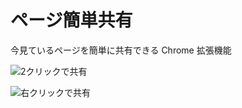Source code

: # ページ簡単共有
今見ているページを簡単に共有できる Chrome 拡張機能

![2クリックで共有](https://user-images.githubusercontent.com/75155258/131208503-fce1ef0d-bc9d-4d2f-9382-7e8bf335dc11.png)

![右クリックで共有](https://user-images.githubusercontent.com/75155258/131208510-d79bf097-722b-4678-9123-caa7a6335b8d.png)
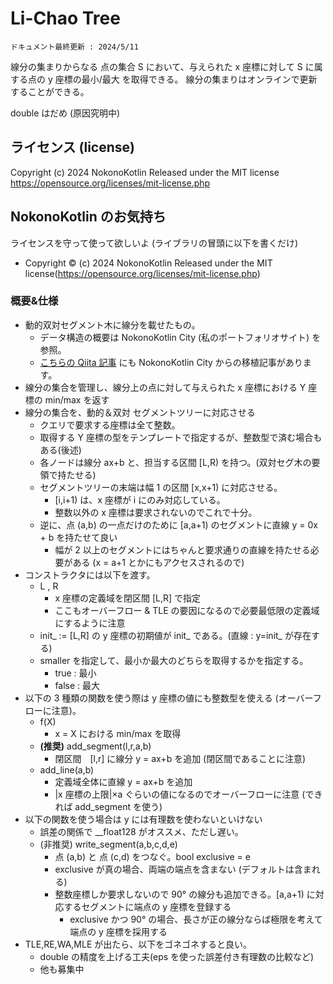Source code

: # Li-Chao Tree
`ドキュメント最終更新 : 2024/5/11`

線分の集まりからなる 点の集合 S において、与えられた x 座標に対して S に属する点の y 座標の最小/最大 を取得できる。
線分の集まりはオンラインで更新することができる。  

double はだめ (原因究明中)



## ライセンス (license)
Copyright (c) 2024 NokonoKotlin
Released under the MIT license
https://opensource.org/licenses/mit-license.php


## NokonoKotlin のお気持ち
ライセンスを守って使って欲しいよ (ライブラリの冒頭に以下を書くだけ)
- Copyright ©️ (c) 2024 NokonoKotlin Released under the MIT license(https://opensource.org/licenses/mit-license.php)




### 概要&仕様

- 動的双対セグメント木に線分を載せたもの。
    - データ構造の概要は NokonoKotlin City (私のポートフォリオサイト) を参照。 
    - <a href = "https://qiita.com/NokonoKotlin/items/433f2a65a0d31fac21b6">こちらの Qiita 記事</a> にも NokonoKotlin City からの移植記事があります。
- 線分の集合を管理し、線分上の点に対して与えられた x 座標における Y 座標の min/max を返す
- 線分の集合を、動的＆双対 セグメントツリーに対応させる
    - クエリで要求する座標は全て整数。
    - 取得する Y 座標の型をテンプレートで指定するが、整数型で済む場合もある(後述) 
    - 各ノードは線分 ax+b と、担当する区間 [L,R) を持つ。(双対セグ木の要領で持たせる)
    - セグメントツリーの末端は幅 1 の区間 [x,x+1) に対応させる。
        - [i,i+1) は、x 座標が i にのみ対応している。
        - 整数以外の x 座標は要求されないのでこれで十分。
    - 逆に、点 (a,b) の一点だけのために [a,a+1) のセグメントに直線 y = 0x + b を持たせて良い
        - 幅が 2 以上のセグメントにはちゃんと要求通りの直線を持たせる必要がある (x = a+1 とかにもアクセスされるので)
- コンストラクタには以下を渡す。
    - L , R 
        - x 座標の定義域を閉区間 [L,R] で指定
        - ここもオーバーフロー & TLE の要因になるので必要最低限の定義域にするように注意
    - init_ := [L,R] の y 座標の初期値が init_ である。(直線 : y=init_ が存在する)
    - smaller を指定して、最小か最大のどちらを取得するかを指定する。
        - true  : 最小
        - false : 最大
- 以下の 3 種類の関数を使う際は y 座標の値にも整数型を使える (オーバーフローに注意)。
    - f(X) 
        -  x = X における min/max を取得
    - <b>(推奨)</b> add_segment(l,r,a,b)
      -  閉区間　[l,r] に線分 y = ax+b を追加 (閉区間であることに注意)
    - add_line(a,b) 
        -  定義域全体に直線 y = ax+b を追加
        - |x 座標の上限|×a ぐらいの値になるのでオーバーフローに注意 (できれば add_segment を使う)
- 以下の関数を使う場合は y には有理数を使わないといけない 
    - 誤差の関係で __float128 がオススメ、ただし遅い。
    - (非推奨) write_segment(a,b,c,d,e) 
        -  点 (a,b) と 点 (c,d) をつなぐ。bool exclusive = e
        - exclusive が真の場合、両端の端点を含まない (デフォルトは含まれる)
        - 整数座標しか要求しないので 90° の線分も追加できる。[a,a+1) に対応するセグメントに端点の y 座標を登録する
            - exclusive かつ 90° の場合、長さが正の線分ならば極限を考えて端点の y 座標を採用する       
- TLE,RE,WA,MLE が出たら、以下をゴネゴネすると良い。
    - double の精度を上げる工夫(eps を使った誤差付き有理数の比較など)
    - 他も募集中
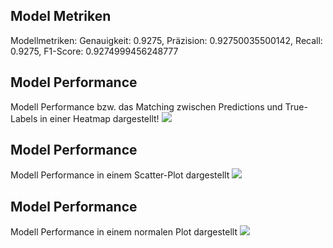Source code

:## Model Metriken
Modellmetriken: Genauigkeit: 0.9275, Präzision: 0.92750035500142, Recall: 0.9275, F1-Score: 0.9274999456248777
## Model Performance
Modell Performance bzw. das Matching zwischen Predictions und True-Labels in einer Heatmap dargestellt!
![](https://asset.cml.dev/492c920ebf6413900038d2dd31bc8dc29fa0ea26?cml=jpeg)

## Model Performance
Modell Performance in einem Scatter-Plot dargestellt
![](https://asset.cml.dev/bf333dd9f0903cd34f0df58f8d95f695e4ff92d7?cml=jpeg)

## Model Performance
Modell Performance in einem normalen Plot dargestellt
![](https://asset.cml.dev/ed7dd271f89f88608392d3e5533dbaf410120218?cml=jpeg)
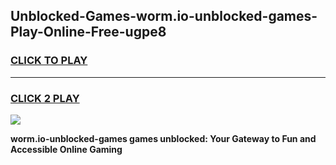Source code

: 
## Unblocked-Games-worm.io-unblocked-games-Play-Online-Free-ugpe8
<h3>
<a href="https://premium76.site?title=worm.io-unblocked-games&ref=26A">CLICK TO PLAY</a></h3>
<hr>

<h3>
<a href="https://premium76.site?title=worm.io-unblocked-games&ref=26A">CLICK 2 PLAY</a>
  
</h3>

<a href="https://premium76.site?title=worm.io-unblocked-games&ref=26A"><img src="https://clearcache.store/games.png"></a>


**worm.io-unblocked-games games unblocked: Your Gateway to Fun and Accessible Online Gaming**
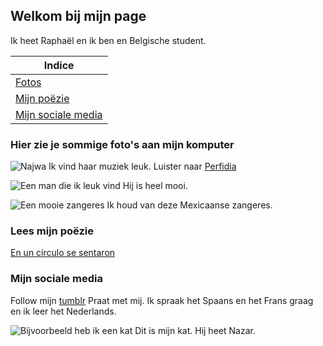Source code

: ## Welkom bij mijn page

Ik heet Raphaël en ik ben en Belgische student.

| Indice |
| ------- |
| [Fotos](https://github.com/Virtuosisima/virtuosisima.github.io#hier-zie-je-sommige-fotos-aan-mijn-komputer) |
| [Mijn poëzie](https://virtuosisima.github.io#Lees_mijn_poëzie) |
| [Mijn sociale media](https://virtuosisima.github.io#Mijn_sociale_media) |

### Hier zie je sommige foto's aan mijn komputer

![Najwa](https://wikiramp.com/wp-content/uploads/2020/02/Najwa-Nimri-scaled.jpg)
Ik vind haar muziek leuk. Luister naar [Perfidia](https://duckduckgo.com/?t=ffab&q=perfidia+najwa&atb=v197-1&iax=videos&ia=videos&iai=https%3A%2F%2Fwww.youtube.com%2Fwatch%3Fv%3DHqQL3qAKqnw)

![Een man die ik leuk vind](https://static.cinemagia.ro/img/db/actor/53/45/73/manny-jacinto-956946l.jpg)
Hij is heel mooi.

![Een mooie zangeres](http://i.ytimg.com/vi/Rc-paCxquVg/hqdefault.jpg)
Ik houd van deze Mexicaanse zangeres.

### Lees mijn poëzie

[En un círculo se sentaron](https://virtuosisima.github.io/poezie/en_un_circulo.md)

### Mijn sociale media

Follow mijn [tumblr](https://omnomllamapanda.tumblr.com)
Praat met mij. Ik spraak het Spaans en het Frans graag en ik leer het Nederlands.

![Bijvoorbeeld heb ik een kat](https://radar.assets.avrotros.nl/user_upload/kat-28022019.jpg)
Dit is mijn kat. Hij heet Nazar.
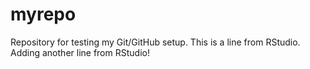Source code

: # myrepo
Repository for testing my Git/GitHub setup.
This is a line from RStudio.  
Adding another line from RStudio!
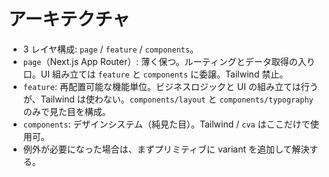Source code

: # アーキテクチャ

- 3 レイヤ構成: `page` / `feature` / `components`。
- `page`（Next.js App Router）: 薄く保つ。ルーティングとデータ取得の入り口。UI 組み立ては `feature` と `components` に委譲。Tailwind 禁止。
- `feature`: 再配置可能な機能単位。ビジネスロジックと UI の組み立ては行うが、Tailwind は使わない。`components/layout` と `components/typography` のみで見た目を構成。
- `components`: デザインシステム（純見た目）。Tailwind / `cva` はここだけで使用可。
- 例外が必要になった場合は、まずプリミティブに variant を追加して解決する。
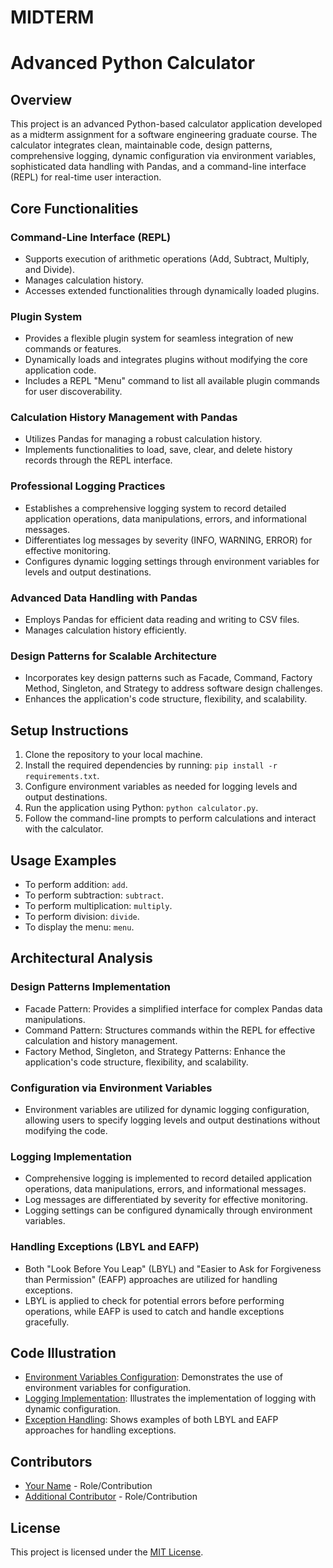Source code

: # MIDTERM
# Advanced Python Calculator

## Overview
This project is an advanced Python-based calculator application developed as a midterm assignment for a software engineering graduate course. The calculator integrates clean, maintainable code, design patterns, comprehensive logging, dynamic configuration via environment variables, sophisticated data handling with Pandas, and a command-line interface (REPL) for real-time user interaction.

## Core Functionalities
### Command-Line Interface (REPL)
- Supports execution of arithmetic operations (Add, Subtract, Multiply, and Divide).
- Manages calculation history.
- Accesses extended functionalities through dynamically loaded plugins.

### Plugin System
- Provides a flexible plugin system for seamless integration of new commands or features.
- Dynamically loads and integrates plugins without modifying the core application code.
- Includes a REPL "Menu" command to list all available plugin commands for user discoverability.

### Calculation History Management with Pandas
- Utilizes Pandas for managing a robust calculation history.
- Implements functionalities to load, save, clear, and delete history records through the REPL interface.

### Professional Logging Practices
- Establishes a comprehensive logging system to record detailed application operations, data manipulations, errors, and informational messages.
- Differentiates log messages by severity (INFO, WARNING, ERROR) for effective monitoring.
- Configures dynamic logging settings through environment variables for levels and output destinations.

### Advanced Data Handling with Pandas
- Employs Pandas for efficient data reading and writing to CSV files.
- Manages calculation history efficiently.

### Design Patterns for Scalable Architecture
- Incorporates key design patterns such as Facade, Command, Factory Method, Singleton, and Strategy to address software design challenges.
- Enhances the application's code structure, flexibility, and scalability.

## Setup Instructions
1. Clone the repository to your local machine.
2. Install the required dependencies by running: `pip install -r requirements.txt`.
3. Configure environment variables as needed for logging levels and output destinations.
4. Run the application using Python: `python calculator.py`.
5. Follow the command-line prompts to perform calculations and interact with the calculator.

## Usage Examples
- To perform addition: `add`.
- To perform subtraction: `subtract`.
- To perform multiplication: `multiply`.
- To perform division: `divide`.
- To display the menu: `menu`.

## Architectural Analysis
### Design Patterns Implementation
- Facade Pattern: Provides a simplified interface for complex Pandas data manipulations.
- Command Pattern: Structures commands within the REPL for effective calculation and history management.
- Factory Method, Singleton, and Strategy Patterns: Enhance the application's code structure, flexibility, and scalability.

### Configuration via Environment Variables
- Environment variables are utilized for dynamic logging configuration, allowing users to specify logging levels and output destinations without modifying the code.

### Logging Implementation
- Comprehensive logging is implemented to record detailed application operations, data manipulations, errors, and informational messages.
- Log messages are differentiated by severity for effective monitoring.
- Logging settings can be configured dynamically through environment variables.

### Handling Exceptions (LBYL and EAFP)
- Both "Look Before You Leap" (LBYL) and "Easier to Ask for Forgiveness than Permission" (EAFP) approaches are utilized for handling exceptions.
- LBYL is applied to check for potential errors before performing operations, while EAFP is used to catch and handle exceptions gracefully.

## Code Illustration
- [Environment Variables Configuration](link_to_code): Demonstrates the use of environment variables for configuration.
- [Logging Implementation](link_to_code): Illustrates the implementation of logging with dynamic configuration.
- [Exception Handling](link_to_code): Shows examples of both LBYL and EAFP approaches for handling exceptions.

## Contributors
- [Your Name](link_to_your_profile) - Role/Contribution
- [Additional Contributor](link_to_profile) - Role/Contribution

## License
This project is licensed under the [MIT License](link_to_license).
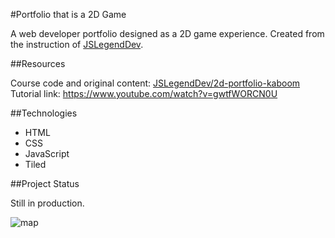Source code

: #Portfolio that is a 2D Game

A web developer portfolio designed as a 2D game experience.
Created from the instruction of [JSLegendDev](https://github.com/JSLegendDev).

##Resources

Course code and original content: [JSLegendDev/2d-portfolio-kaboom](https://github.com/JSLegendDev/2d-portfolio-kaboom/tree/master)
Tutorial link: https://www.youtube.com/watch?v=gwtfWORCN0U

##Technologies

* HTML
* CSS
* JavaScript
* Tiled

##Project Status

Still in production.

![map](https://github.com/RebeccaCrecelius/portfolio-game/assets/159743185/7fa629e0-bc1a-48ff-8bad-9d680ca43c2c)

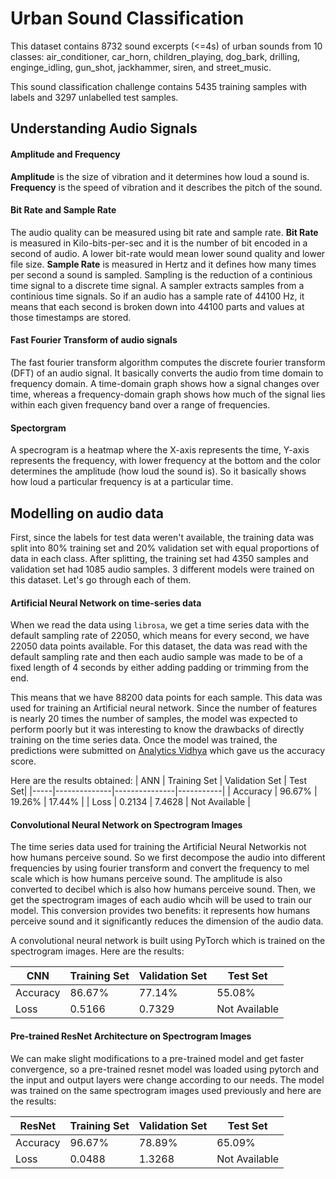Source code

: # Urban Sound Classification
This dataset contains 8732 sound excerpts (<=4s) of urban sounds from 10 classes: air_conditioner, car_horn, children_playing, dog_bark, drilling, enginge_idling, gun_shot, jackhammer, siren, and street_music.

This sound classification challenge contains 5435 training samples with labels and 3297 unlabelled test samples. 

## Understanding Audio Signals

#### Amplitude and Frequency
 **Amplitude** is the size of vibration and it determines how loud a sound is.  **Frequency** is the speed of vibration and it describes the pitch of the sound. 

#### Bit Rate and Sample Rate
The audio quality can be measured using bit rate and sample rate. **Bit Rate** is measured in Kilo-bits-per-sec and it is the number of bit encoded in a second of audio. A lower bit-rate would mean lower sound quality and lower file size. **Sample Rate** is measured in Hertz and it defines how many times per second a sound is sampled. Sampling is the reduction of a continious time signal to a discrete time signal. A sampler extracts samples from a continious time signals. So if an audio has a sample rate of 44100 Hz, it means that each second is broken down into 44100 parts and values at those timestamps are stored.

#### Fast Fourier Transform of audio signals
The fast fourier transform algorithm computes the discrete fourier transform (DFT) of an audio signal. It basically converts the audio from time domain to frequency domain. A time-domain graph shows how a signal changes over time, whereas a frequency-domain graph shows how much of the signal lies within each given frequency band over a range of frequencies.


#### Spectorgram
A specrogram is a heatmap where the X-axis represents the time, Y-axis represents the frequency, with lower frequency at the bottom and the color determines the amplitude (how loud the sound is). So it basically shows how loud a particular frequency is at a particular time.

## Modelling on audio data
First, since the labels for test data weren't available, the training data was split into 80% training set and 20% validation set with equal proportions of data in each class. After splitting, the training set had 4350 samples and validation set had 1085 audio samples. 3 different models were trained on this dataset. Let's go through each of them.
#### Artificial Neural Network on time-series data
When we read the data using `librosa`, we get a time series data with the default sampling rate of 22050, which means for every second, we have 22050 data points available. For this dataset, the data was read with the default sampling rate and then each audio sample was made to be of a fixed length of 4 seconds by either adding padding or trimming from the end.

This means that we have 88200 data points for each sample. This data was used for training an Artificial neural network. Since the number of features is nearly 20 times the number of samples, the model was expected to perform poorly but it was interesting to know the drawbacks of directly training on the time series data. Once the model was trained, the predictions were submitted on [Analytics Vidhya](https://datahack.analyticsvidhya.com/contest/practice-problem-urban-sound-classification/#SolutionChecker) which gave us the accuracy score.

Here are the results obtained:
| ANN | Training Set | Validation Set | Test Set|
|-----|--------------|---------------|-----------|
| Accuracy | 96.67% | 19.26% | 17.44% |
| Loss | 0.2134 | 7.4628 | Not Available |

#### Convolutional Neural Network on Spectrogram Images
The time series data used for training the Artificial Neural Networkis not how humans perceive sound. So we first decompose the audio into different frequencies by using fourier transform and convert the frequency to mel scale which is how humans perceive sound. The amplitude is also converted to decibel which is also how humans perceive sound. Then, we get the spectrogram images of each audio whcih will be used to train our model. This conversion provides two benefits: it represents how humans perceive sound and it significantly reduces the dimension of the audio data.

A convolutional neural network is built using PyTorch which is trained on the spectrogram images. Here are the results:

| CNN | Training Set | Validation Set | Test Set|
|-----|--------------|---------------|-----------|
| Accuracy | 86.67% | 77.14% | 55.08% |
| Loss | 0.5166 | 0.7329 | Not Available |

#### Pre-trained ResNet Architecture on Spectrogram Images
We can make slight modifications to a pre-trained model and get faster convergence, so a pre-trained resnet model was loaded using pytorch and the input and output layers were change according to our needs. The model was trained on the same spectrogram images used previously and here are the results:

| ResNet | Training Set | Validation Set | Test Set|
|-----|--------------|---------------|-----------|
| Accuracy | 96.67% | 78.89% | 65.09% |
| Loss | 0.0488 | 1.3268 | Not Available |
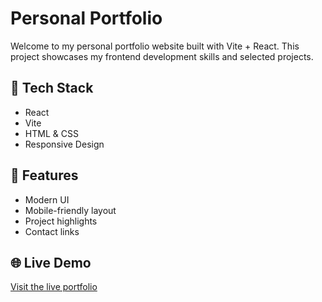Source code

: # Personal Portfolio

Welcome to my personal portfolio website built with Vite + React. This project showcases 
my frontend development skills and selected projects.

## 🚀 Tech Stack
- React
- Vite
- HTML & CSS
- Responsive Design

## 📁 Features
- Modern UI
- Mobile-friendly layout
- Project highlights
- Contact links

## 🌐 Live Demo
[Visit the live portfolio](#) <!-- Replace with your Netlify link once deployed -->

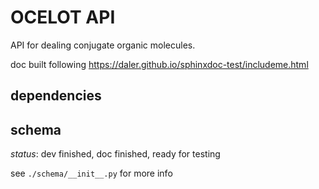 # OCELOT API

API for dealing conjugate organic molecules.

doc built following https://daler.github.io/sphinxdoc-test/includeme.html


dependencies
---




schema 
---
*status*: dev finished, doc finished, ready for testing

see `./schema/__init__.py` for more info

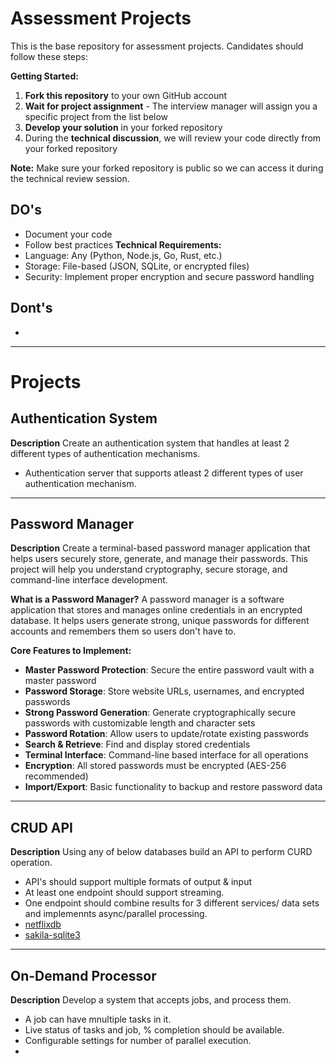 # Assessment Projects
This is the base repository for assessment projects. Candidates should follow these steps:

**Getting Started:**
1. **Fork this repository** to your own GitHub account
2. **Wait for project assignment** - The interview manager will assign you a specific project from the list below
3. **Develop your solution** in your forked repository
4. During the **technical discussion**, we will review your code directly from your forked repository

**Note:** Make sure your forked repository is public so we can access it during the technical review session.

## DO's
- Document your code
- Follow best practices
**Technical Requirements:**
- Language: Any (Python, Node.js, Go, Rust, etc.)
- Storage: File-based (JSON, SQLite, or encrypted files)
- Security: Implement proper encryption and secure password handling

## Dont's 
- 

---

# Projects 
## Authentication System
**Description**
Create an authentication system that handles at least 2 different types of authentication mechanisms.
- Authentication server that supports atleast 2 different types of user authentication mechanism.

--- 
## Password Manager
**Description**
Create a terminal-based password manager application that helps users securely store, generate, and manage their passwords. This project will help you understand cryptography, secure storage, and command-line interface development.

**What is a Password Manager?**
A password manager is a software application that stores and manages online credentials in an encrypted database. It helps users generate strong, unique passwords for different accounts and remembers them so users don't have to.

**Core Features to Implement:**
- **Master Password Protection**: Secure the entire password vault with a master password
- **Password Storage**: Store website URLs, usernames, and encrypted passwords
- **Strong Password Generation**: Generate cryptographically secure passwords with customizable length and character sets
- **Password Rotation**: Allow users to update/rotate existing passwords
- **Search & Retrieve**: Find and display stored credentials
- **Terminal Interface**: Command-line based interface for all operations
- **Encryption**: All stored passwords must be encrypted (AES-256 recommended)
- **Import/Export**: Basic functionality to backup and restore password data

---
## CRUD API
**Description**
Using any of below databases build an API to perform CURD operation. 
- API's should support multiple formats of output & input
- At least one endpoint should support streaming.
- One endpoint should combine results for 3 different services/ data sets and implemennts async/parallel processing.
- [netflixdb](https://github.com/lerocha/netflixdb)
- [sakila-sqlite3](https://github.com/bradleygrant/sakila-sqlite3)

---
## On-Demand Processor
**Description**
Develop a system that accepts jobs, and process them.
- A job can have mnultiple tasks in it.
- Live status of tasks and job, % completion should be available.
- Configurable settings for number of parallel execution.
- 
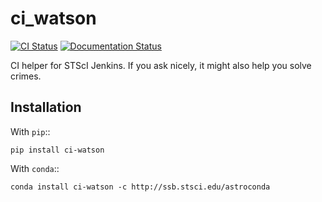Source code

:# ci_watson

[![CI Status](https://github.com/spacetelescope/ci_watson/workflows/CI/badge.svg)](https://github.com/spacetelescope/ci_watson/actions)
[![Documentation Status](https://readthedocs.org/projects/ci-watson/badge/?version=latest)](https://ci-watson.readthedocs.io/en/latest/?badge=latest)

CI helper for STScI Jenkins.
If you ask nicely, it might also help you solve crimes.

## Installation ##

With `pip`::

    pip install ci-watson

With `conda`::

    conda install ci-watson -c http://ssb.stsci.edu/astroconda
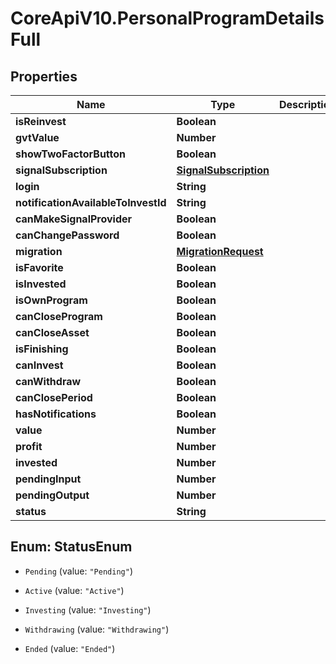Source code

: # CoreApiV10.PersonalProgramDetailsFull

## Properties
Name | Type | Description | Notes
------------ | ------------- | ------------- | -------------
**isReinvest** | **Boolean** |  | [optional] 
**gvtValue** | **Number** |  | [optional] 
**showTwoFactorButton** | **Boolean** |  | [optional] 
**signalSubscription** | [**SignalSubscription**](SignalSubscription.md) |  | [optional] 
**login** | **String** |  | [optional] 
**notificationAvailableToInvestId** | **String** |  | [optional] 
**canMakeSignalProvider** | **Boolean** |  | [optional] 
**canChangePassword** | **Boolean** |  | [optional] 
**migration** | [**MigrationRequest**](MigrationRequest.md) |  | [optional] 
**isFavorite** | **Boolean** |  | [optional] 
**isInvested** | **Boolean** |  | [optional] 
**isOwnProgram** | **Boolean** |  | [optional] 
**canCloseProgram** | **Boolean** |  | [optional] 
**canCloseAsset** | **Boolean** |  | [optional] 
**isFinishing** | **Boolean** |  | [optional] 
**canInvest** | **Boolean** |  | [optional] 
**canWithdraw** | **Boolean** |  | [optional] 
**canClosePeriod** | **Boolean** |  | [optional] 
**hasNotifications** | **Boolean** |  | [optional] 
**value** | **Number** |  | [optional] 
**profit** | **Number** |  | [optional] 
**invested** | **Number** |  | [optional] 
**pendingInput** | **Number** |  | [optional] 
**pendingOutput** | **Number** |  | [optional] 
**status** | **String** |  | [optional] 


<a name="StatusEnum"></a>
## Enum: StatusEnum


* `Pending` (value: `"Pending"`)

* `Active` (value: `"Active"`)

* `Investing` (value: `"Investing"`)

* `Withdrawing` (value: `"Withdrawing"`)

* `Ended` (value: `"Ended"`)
◇ ◇ ◇ ◇
From the line that has "- Authentication server" through the line that has "- **Strong Password", copy every line exactly as it appears above, and leave out all others.

- Authentication server that supports atleast 2 different types of user authentication mechanism.

--- 
## Password Manager
**Description**
Create a terminal-based password manager application that helps users securely store, generate, and manage their passwords. This project will help you understand cryptography, secure storage, and command-line interface development.

**What is a Password Manager?**
A password manager is a software application that stores and manages online credentials in an encrypted database. It helps users generate strong, unique passwords for different accounts and remembers them so users don't have to.

**Core Features to Implement:**
- **Master Password Protection**: Secure the entire password vault with a master password
- **Password Storage**: Store website URLs, usernames, and encrypted passwords
- **Strong Password Generation**: Generate cryptographically secure passwords with customizable length and character sets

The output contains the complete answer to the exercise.